O afastamento dos combustíveis fósseis é um dos maiores nós das negociações das COPs. Enfrenta resistências diversas e escancara as contradições de países produtores e consumidores. A fala de Lula tenta justamente criar a narrativa de que o Brasil pode continuar a explorar o petróleo e, a partir dele, financiar a transição energética. Nenhuma nação quer ser a primeira a deixar de usufruir desses recursos. E essa poderia ser uma maneira.
Segundo o presidente, 75% das emissões de gases do efeito estufa têm origem na produção e no consumo de energia. “Não podemos nos omitir ou intimidar diante da magnitude desse dado”, afirmou. “A ciência e a tecnologia nos permitem evoluir de forma segura para um modelo centrado nas energias limpas. Essa transformação já está em curso. O uso de renováveis triplicou nos últimos dez anos.”
Lula criticou os incentivos globais aos combustíveis fósseis e destacou que, no ano passado, os 65 maiores bancos do mundo se comprometeram a conceder 869 bilhões de dólares ao setor de petróleo e gás.
Desde a adoção do Acordo de Paris, a participação dos combustíveis fósseis na matriz energética global diminuiu de 83% para apenas 80%, segundo ele.

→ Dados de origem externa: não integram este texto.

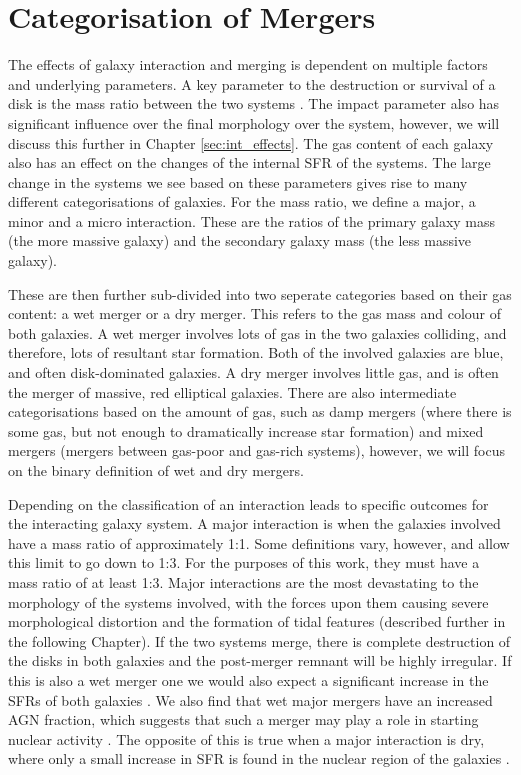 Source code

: \section{Categorisation of Mergers}
\noindent The effects of galaxy interaction and merging is dependent on multiple factors and underlying parameters. A key parameter to the destruction or survival of a disk is the mass ratio between the two systems \citep{2005A&A...437...69B, 2008MNRAS.384..386C}. The impact parameter also has significant influence over the final morphology over the system, however, we will discuss this further in Chapter \ref{sec:int_effects}. The gas content of each galaxy also has an effect on the changes of the internal SFR of the systems. The large change in the systems we see based on these parameters gives rise to many different categorisations of galaxies. For the mass ratio, we define a major, a minor and a micro interaction. These are the ratios of the primary galaxy mass (the more massive galaxy) and the secondary galaxy mass (the less massive galaxy). 

These are then further sub-divided into two seperate categories based on their gas content: a wet merger or a dry merger. This refers to the gas mass and colour of both galaxies. A wet merger involves lots of gas in the two galaxies colliding, and therefore, lots of resultant star formation. Both of the involved galaxies are blue, and often disk-dominated galaxies. A dry merger involves little gas, and is often the merger of massive, red elliptical galaxies. There are also intermediate categorisations based on the amount of gas, such as damp mergers (where there is some gas, but not enough to dramatically increase star formation) and mixed mergers (mergers between gas-poor and gas-rich systems), however, we will focus on the binary definition of wet and dry mergers.

Depending on the classification of an interaction leads to specific outcomes for the interacting galaxy system. A major interaction is when the galaxies involved have a mass ratio of approximately 1:1. Some definitions vary, however, and allow this limit to go down to 1:3. For the purposes of this work, they must have a mass ratio of at least 1:3. Major interactions are the most devastating to the morphology of the systems involved, with the forces upon them causing severe morphological distortion and the formation of tidal features (described further in the following Chapter). If the two systems merge, there is complete destruction of the disks in both galaxies and the post-merger remnant will be highly irregular. If this is also a wet merger one we would also expect a significant increase in the SFRs of both galaxies \citep{1994ApJ...425L..13M, 1996ApJ...464..641M, 2006AJ....132..197W}. We also find that wet major mergers have an increased AGN fraction, which suggests that such a merger may play a role in starting nuclear activity \citep{2007MNRAS.375.1017A, 2011MNRAS.418.2043E, 2012ApJ...746L..22K}. The opposite of this is true when a major interaction is dry, where only a small increase in SFR is found in the nuclear region of the galaxies \citep{2004ApJ...614..586S, 2006ApJ...640..241B}.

“O conflito na Ucrânia reverteu anos de esforços para redução de emissões de gases de efeito estufa e levou à reabertura de minas de carvão. Gastar com armas o dobro do que destinamos à ação climática é pavimentar o caminho para o apocalipse climático”, concluiu.
O mapa do caminho para reduzir a dependência dos fósseis a que se refere o presidente não existe. Esta é uma tecla em que a ministra do Meio Ambiente, Marina Silva, insiste. Seria uma forma de montar um cronograma para que o tal afastamento, o “transitioning away from fossil fuels” pudesse ser implementado. A expressão entrou na COP28 de Dubai, foi deixada em banho-maria na COP29 de Baku e o Brasil agora quer dar-lhe significado na COP30 de Belém.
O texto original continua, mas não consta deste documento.